Requirement. The listing is to be reproduced exactly, excluding its pictures.

Working data.

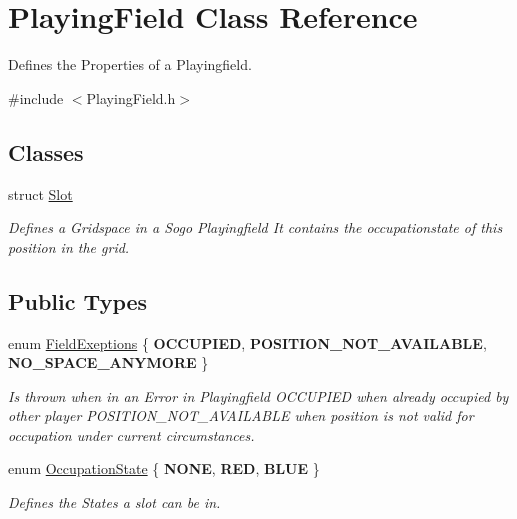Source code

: \hypertarget{classPlayingField}{\section{Playing\-Field Class Reference}
\label{classPlayingField}
}


Defines the Properties of a Playingfield.  




{\ttfamily \#include $<$Playing\-Field.\-h$>$}

\subsection*{Classes}
\begin{DoxyCompactItemize}
\item 
struct \hyperlink{structPlayingField_1_1Slot}{Slot}
\begin{DoxyCompactList}\small\item\em Defines a Gridspace in a Sogo Playingfield It contains the occupationstate of this position in the grid. \end{DoxyCompactList}\end{DoxyCompactItemize}
\subsection*{Public Types}
\begin{DoxyCompactItemize}
\item 
enum \hyperlink{classPlayingField_a6032d4d7297d628a368cde7db331d7f6}{Field\-Exeptions} \{ {\bfseries O\-C\-C\-U\-P\-I\-E\-D}, 
{\bfseries P\-O\-S\-I\-T\-I\-O\-N\-\_\-\-N\-O\-T\-\_\-\-A\-V\-A\-I\-L\-A\-B\-L\-E}, 
{\bfseries N\-O\-\_\-\-S\-P\-A\-C\-E\-\_\-\-A\-N\-Y\-M\-O\-R\-E}
 \}
\begin{DoxyCompactList}\small\item\em Is thrown when in an Error in Playingfield O\-C\-C\-U\-P\-I\-E\-D when already occupied by other player P\-O\-S\-I\-T\-I\-O\-N\-\_\-\-N\-O\-T\-\_\-\-A\-V\-A\-I\-L\-A\-B\-L\-E when position is not valid for occupation under current circumstances. \end{DoxyCompactList}\item 
enum \hyperlink{classPlayingField_ac6df152a3f820aa04a00ab4df4a9d265}{Occupation\-State} \{ {\bfseries N\-O\-N\-E}, 
{\bfseries R\-E\-D}, 
{\bfseries B\-L\-U\-E}
 \}
\begin{DoxyCompactList}\small\item\em Defines the States a slot can be in. \end{DoxyCompactList}\end{DoxyCompactItemize}
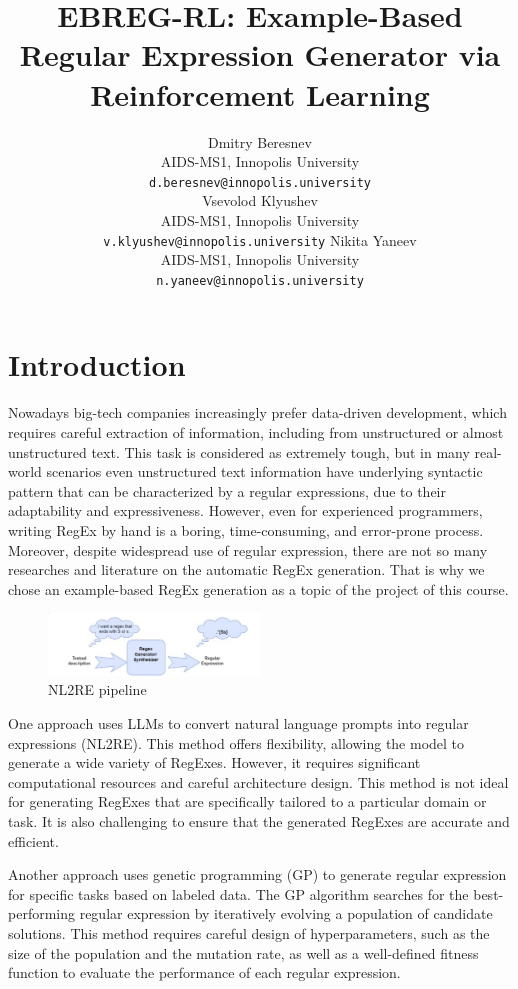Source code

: \documentclass{article}
\title{EBREG-RL: Example-Based Regular Expression Generator
via Reinforcement Learning}
\date{} 					%
\author{
  \hspace{1mm}Dmitry Beresnev\\
	AIDS-MS1, Innopolis University\\
	\texttt{d.beresnev@innopolis.university}\\
	\And{}
  \hspace{1mm}Vsevolod Klyushev\\
	AIDS-MS1, Innopolis University\\
	\texttt{v.klyushev@innopolis.university}	\And{}
  \hspace{1mm}Nikita Yaneev\\
	AIDS-MS1, Innopolis University\\
	\texttt{n.yaneev@innopolis.university}
}
\begin{document}
\maketitle


\section{Introduction}

Nowadays big-tech companies increasingly prefer data-driven development, which requires careful extraction of 
information, including from unstructured or almost unstructured text. This task is considered as extremely tough, 
but in many real-world scenarios even unstructured text information have underlying syntactic pattern that can be 
characterized by a regular expressions, due to their adaptability and expressiveness.
However, even for experienced programmers, writing RegEx by hand is a boring, time-consuming, and error-prone 
process. Moreover, despite widespread use of regular expression, there are not so many researches and literature on 
the automatic RegEx generation. That is why we chose an example-based RegEx generation as a topic of the project of 
this course.

\begin{figure}[H]
  \centering
    \includegraphics[width=0.5\textwidth]{./pictures/approach1.png}
    \caption[NL2RE pipeline]{NL2RE pipeline}\label{fig:NL2RE}
\end{figure}

One approach \cite{Zhong2018, Tariq2024} uses LLMs to convert natural language prompts into regular expressions (NL2RE). 
This method offers flexibility, allowing the model to generate a wide variety of RegExes. 
However, it requires significant computational resources and careful architecture design. 
This method is not ideal for generating RegExes that are specifically tailored to a particular domain or task. 
It is also challenging to ensure that the generated RegExes are accurate and efficient.

Another approach \cite{Bartoli2016, Bartoli2018} uses genetic programming (GP) to generate regular expression for specific tasks based on labeled 
data. The GP algorithm searches for the best-performing regular expression by iteratively evolving a population of 
candidate solutions. This method requires careful design of hyperparameters, such as the size of the population and 
the mutation rate, as well as a well-defined fitness function to evaluate the performance of each regular expression.
\end{document}
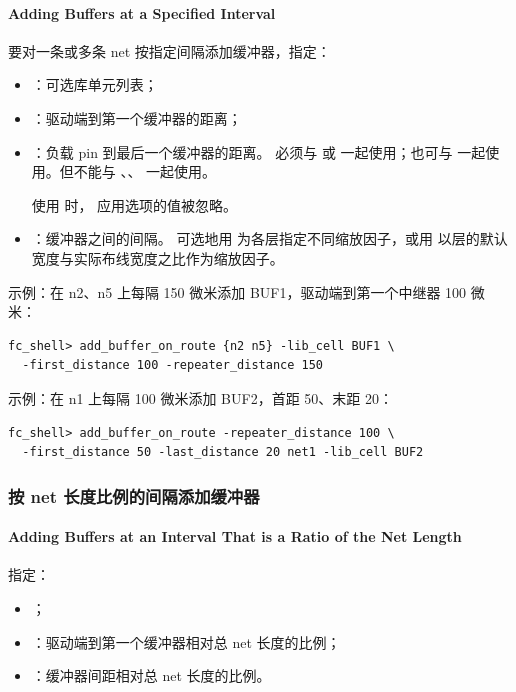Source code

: \paragraph*{Adding Buffers at a Specified Interval}

要对一条或多条 net 按指定间隔添加缓冲器，指定：
\begin{itemize}
  \item {}：可选库单元列表；
  \item {}：驱动端到第一个缓冲器的距离；
  \item {}：负载 pin 到最后一个缓冲器的距离。
  必须与  或  一起使用；也可与  一起使用。但不能与 、、 一起使用。
  \begin{noteBox}
  使用  时， 应用选项的值被忽略。
  \end{noteBox}
  \item {}：缓冲器之间的间隔。
  可选地用  为各层指定不同缩放因子，或用  以层的默认宽度与实际布线宽度之比作为缩放因子。
\end{itemize}

示例：在 n2、n5 上每隔 150 微米添加 BUF1，驱动端到第一个中继器 100 微米：
\begin{lstlisting}
fc_shell> add_buffer_on_route {n2 n5} -lib_cell BUF1 \
  -first_distance 100 -repeater_distance 150
\end{lstlisting}

示例：在 n1 上每隔 100 微米添加 BUF2，首距 50、末距 20：
\begin{lstlisting}
fc_shell> add_buffer_on_route -repeater_distance 100 \
  -first_distance 50 -last_distance 20 net1 -lib_cell BUF2
\end{lstlisting}

\subsubsection{按 net 长度比例的间隔添加缓冲器}
\paragraph*{Adding Buffers at an Interval That is a Ratio of the Net Length}

指定：
\begin{itemize}
  \item {}；
  \item {}：驱动端到第一个缓冲器相对总 net 长度的比例；
  \item {}：缓冲器间距相对总 net 长度的比例。
\end{itemize}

Output below.
Source code

: \hypertarget{classPlayingField}{\section{Playing\-Field Class Reference}
\label{classPlayingField}
}


Defines the Properties of a Playingfield.  




{\ttfamily \#include $<$Playing\-Field.\-h$>$}

\subsection*{Classes}
\begin{DoxyCompactItemize}
\item 
struct \hyperlink{structPlayingField_1_1Slot}{Slot}
\begin{DoxyCompactList}\small\item\em Defines a Gridspace in a Sogo Playingfield It contains the occupationstate of this position in the grid. \end{DoxyCompactList}\end{DoxyCompactItemize}
\subsection*{Public Types}
\begin{DoxyCompactItemize}
\item 
enum \hyperlink{classPlayingField_a6032d4d7297d628a368cde7db331d7f6}{Field\-Exeptions} \{ {\bfseries O\-C\-C\-U\-P\-I\-E\-D}, 
{\bfseries P\-O\-S\-I\-T\-I\-O\-N\-\_\-\-N\-O\-T\-\_\-\-A\-V\-A\-I\-L\-A\-B\-L\-E}, 
{\bfseries N\-O\-\_\-\-S\-P\-A\-C\-E\-\_\-\-A\-N\-Y\-M\-O\-R\-E}
 \}
\begin{DoxyCompactList}\small\item\em Is thrown when in an Error in Playingfield O\-C\-C\-U\-P\-I\-E\-D when already occupied by other player P\-O\-S\-I\-T\-I\-O\-N\-\_\-\-N\-O\-T\-\_\-\-A\-V\-A\-I\-L\-A\-B\-L\-E when position is not valid for occupation under current circumstances. \end{DoxyCompactList}\item 
enum \hyperlink{classPlayingField_ac6df152a3f820aa04a00ab4df4a9d265}{Occupation\-State} \{ {\bfseries N\-O\-N\-E}, 
{\bfseries R\-E\-D}, 
{\bfseries B\-L\-U\-E}
 \}
\begin{DoxyCompactList}\small\item\em Defines the States a slot can be in. \end{DoxyCompactList}\end{DoxyCompactItemize}
Source code

: \documentclass{article}
\title{EBREG-RL: Example-Based Regular Expression Generator
via Reinforcement Learning}
\date{} 					%
\author{
  \hspace{1mm}Dmitry Beresnev\\
	AIDS-MS1, Innopolis University\\
	\texttt{d.beresnev@innopolis.university}\\
	\And{}
  \hspace{1mm}Vsevolod Klyushev\\
	AIDS-MS1, Innopolis University\\
	\texttt{v.klyushev@innopolis.university}	\And{}
  \hspace{1mm}Nikita Yaneev\\
	AIDS-MS1, Innopolis University\\
	\texttt{n.yaneev@innopolis.university}
}
\begin{document}
\maketitle


\section{Introduction}

Nowadays big-tech companies increasingly prefer data-driven development, which requires careful extraction of 
information, including from unstructured or almost unstructured text. This task is considered as extremely tough, 
but in many real-world scenarios even unstructured text information have underlying syntactic pattern that can be 
characterized by a regular expressions, due to their adaptability and expressiveness.
However, even for experienced programmers, writing RegEx by hand is a boring, time-consuming, and error-prone 
process. Moreover, despite widespread use of regular expression, there are not so many researches and literature on 
the automatic RegEx generation. That is why we chose an example-based RegEx generation as a topic of the project of 
this course.

\begin{figure}[H]
  \centering
    \includegraphics[width=0.5\textwidth]{./pictures/approach1.png}
    \caption[NL2RE pipeline]{NL2RE pipeline}\label{fig:NL2RE}
\end{figure}

One approach \cite{Zhong2018, Tariq2024} uses LLMs to convert natural language prompts into regular expressions (NL2RE). 
This method offers flexibility, allowing the model to generate a wide variety of RegExes. 
However, it requires significant computational resources and careful architecture design. 
This method is not ideal for generating RegExes that are specifically tailored to a particular domain or task. 
It is also challenging to ensure that the generated RegExes are accurate and efficient.

Another approach \cite{Bartoli2016, Bartoli2018} uses genetic programming (GP) to generate regular expression for specific tasks based on labeled 
data. The GP algorithm searches for the best-performing regular expression by iteratively evolving a population of 
candidate solutions. This method requires careful design of hyperparameters, such as the size of the population and 
the mutation rate, as well as a well-defined fitness function to evaluate the performance of each regular expression.
\end{document}
Source code

: \paragraph*{Adding Buffers at a Specified Interval}

要对一条或多条 net 按指定间隔添加缓冲器，指定：
\begin{itemize}
  \item {}：可选库单元列表；
  \item {}：驱动端到第一个缓冲器的距离；
  \item {}：负载 pin 到最后一个缓冲器的距离。
  必须与  或  一起使用；也可与  一起使用。但不能与 、、 一起使用。
  \begin{noteBox}
  使用  时， 应用选项的值被忽略。
  \end{noteBox}
  \item {}：缓冲器之间的间隔。
  可选地用  为各层指定不同缩放因子，或用  以层的默认宽度与实际布线宽度之比作为缩放因子。
\end{itemize}

示例：在 n2、n5 上每隔 150 微米添加 BUF1，驱动端到第一个中继器 100 微米：
\begin{lstlisting}
fc_shell> add_buffer_on_route {n2 n5} -lib_cell BUF1 \
  -first_distance 100 -repeater_distance 150
\end{lstlisting}

示例：在 n1 上每隔 100 微米添加 BUF2，首距 50、末距 20：
\begin{lstlisting}
fc_shell> add_buffer_on_route -repeater_distance 100 \
  -first_distance 50 -last_distance 20 net1 -lib_cell BUF2
\end{lstlisting}

\subsubsection{按 net 长度比例的间隔添加缓冲器}
\paragraph*{Adding Buffers at an Interval That is a Ratio of the Net Length}

指定：
\begin{itemize}
  \item {}；
  \item {}：驱动端到第一个缓冲器相对总 net 长度的比例；
  \item {}：缓冲器间距相对总 net 长度的比例。
\end{itemize}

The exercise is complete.